-- Opening Marker --

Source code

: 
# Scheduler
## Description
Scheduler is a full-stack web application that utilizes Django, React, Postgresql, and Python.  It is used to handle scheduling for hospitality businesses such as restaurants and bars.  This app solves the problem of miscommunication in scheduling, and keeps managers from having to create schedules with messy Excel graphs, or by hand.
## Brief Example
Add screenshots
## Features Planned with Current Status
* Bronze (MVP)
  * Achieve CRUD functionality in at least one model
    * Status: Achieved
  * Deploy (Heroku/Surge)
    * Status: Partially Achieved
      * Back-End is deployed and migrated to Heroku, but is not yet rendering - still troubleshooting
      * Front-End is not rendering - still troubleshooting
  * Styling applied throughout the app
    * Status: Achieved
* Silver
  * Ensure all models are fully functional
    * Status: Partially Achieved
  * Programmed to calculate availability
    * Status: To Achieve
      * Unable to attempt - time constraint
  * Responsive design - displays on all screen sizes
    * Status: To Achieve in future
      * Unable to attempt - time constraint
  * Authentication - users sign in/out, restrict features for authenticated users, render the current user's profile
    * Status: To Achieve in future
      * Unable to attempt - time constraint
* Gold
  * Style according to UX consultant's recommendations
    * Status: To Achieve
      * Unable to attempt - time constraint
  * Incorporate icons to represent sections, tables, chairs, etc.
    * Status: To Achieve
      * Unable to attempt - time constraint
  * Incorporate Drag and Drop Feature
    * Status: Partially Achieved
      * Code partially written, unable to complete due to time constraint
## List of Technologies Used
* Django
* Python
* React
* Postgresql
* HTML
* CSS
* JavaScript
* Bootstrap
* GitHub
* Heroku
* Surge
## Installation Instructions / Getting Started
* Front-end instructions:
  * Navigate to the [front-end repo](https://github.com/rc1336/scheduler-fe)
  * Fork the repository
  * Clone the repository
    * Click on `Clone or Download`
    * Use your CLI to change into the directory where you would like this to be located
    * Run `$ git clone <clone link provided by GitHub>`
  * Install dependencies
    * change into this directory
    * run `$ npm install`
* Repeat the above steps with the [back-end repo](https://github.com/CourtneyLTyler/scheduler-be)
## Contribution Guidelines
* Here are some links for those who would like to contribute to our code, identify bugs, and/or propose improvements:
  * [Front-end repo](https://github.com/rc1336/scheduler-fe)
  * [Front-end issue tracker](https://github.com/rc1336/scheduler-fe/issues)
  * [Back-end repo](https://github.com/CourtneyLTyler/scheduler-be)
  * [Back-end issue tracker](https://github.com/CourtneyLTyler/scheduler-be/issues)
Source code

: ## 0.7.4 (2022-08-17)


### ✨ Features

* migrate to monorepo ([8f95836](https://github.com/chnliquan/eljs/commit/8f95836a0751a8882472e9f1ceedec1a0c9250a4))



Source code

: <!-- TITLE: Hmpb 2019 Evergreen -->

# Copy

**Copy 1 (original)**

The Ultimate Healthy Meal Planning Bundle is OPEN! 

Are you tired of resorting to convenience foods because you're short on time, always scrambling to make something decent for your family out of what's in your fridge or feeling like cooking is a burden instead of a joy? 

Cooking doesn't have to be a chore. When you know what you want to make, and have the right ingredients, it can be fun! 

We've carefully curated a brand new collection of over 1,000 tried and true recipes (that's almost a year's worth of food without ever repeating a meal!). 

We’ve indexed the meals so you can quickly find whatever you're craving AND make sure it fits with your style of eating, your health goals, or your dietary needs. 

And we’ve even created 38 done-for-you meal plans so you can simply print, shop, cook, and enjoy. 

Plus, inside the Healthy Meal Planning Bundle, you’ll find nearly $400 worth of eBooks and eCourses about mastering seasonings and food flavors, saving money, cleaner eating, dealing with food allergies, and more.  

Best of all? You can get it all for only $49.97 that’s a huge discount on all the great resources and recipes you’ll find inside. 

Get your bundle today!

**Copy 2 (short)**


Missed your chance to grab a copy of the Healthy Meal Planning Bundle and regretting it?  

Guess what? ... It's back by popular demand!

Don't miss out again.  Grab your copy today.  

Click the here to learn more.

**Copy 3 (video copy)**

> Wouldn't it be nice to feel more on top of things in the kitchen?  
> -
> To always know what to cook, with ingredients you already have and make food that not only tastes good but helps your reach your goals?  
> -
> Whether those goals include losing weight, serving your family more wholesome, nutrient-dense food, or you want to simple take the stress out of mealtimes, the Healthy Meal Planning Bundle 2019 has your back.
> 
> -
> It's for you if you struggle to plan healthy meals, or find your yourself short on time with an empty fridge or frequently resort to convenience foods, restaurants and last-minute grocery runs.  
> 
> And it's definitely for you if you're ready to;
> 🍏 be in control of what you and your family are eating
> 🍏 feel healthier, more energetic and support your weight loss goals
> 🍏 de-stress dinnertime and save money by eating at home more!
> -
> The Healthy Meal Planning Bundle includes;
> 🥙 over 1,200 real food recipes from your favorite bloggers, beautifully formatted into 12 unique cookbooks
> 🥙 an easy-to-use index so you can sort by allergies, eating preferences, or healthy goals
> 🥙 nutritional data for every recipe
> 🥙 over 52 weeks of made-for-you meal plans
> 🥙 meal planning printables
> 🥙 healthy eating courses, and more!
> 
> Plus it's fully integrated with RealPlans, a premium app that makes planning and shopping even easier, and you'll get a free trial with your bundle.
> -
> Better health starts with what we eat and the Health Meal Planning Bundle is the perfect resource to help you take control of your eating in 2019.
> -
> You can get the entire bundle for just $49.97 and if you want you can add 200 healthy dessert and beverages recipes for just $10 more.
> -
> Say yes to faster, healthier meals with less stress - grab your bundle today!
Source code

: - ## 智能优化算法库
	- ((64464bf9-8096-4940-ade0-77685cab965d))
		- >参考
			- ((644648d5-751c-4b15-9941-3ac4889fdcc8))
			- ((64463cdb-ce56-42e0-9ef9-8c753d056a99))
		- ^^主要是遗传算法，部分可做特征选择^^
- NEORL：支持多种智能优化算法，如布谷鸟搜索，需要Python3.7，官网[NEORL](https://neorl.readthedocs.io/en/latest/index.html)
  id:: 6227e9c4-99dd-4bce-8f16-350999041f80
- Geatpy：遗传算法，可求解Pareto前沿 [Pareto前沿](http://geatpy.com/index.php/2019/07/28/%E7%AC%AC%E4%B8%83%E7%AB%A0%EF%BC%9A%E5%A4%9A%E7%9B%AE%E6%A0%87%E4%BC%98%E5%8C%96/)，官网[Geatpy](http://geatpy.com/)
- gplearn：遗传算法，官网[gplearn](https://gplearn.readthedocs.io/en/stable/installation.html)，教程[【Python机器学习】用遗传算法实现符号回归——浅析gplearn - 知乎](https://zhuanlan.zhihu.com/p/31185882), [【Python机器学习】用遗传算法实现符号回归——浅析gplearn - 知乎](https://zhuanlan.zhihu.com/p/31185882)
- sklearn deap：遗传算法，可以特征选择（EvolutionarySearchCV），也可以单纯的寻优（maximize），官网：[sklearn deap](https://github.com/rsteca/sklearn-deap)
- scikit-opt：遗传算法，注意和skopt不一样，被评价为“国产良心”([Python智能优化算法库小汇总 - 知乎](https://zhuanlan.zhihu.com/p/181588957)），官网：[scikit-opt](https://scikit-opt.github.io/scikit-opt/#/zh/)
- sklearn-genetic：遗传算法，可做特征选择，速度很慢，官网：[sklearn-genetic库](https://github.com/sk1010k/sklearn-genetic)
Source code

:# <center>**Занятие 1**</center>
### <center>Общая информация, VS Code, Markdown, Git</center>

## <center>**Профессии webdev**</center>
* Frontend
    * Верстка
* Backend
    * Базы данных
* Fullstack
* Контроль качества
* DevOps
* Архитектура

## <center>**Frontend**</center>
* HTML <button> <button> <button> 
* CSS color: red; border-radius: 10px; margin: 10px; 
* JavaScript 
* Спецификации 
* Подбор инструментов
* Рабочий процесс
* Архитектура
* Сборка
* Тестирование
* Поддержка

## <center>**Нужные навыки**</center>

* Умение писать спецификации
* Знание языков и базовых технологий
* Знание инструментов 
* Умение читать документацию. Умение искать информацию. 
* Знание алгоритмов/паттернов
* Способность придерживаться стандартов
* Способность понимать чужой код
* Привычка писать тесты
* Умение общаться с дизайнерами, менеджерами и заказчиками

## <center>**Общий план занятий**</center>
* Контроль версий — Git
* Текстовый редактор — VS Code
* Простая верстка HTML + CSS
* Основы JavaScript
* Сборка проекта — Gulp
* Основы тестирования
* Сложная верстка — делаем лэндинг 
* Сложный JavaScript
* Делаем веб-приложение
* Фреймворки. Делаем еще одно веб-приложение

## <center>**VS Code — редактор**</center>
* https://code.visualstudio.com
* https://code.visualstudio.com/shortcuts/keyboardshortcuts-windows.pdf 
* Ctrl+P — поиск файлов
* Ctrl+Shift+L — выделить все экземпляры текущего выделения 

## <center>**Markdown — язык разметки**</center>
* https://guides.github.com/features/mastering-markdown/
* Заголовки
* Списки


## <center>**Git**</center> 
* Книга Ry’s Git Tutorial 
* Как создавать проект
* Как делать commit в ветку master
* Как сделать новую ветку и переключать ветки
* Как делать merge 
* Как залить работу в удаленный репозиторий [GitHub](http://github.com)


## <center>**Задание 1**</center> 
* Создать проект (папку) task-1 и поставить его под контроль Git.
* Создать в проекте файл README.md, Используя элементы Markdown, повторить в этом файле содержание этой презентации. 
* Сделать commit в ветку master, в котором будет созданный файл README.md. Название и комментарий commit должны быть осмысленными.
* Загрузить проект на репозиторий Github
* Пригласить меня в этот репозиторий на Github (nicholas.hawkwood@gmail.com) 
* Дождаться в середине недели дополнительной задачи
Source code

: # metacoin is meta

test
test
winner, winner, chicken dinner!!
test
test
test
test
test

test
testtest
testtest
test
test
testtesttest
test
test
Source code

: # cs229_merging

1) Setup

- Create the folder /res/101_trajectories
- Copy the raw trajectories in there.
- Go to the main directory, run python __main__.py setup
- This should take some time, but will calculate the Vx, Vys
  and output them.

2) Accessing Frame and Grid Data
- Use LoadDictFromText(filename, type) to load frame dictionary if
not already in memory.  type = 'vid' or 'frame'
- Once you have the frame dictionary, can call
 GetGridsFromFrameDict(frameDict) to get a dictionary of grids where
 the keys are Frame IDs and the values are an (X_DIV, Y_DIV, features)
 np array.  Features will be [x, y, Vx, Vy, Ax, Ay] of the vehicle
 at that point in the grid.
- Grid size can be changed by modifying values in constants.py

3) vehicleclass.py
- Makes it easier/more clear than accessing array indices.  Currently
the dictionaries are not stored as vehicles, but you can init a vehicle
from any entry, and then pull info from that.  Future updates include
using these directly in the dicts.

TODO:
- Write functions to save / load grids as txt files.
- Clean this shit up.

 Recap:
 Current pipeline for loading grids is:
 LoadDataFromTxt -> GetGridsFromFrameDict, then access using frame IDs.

-- Closing Marker --

EXERCISE
Go through the entries above and pull out each line with "dictionary" in it.

EXERCISE SOLUTION
- Use LoadDictFromText(filename, type) to load frame dictionary if
- Once you have the frame dictionary, can call
 GetGridsFromFrameDict(frameDict) to get a dictionary of grids where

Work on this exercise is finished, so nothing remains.